- La supervisión comunitaria es esencial para una formación creíble del NomCom
- Las partes interesadas deben protegerse contra la extralimitación personal y el vacío de liderazgo
El colapso de AFRINIC exige un NomCom impulsado por la comunidad
AFRINIC ha operado bajo un receptor designado por el tribunal desde 2022 tras una prolongada crisis de gobernanza. La elección de la junta de junio de 2025 fue anulada por una disputa procedimental, a pesar de una amplia participación comunitaria y resultados de votación válidos. Este incidente ilustra cuán vulnerables se han vuelto los sistemas de AFRINIC y por qué es fundamental restaurar la confianza mediante un Comité de Nominaciones (NomCom) legítimo.
Dado que AFRINIC carece de una junta en funcionamiento, la responsabilidad de formar un NomCom transparente debería recaer en los miembros locales, los ISP y la sociedad civil. Sin embargo, el Receptor Oficial, Gowtamsingh Dabee, ha tomado la decisión de nombrar él mismo a todos los miembros del NomCom. Sin participación comunitaria directa, el NomCom corre el riesgo de sesgo y representación desequilibrada. La formación del NomCom liderada por la comunidad es ahora la única opción creíble para restablecer una gobernanza estable.
Cloud Innovation impulsa reformas mientras Lindqvist expresa preocupación
Cloud Innovation, el tercer mayor miembro de AFRINIC, ha pedido públicamente que se disuelva AFRINIC, argumentando que las reglas electorales del registro son inviables y que los procesos democráticos son imposibles en las condiciones actuales. Insiste en que un NomCom autorizado por la comunidad es esencial para garantizar que la futura gobernanza sea representativa, justa y resistente a la manipulación.
Al mismo tiempo, Kurt Lindqvist, CEO de ICANN, ha intervenido personalmente enviando cartas expresando preocupación por el proceso electoral de AFRINIC. Aunque se presenta como apoyo a la transparencia, la participación directa de Lindqvist —como individuo y no a través del proceso de múltiples partes interesadas de ICANN— ha suscitado temores de extralimitación. El NomCom debe seguir siendo producto del consenso regional, no de personalidades externas.
Lea también: Cloud Innovation pide la disolución de AFRINIC tras normas electorales ‘imposibles’

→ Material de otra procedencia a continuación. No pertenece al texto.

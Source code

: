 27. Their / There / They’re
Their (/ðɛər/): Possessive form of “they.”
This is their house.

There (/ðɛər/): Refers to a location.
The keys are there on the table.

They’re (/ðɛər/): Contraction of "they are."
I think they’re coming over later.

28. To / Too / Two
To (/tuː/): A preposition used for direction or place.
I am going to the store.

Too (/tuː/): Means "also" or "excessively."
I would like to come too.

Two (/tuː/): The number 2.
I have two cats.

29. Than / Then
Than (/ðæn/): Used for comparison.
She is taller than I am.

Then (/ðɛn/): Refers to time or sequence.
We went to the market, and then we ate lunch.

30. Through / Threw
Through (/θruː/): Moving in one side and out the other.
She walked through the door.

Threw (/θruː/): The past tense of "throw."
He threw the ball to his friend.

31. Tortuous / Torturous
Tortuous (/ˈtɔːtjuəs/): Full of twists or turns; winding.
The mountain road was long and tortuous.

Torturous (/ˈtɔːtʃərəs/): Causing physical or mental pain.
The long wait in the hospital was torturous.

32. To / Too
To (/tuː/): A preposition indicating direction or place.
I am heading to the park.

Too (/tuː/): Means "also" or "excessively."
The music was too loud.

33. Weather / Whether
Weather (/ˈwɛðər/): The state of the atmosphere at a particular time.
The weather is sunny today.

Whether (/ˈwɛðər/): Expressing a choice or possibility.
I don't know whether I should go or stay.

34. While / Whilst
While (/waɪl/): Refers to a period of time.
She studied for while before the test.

Lea también: EXPONE: La carta que revela quién se beneficiaba realmente de las demandas de AFRINIC
Los criterios deben reflejar integridad e independencia
Para evitar replicar fracasos pasados, el NomCom debe estar compuesto por personas sin vínculos con el liderazgo desacreditado de AFRINIC. Los miembros deben provenir de diversos grupos de partes interesadas, incluidos ISP subrepresentados, organizaciones de la sociedad civil y operadores de red experimentados. Esta estructura ofrece la mejor defensa contra el colapso institucional y allana el camino para una selección de liderazgo funcional.
Si bien el llamado de Cloud Innovation a un reinicio estructural se basa en preocupaciones válidas, también debe respetar la prerrogativa de la comunidad. La influencia personal —ya sea de litigantes de alto perfil o de ejecutivos globales como Lindqvist— debe limitarse. La verdadera independencia significa que el NomCom no puede servir como proxy de la agenda de ninguna parte, sino que debe reflejar el consenso técnico y operativo de África.
La autonomía del NomCom es la base de la gobernanza de Internet en África
Un NomCom legítimo es el último pilar en pie de la estructura rota de AFRINIC. Con la autoridad de la junta suspendida y las elecciones invalidadas, la formación del comité es donde debe comenzar la recuperación. La selección liderada por la comunidad no solo es preferible: es esencial para restaurar la credibilidad y permitir que cualquier futuro marco de gobernanza tenga éxito.
Si Kurt Lindqvist continúa opinando personalmente sobre los procesos internos de AFRINIC, la comunidad debe oponerse para preservar la gobernanza de Internet ascendente. Este principio es fundamental para el futuro digital de África. Solo protegiendo al NomCom de la intervención personal puede la región comenzar a recuperar el control sobre la gestión de sus recursos de IP y su destino de gobernanza.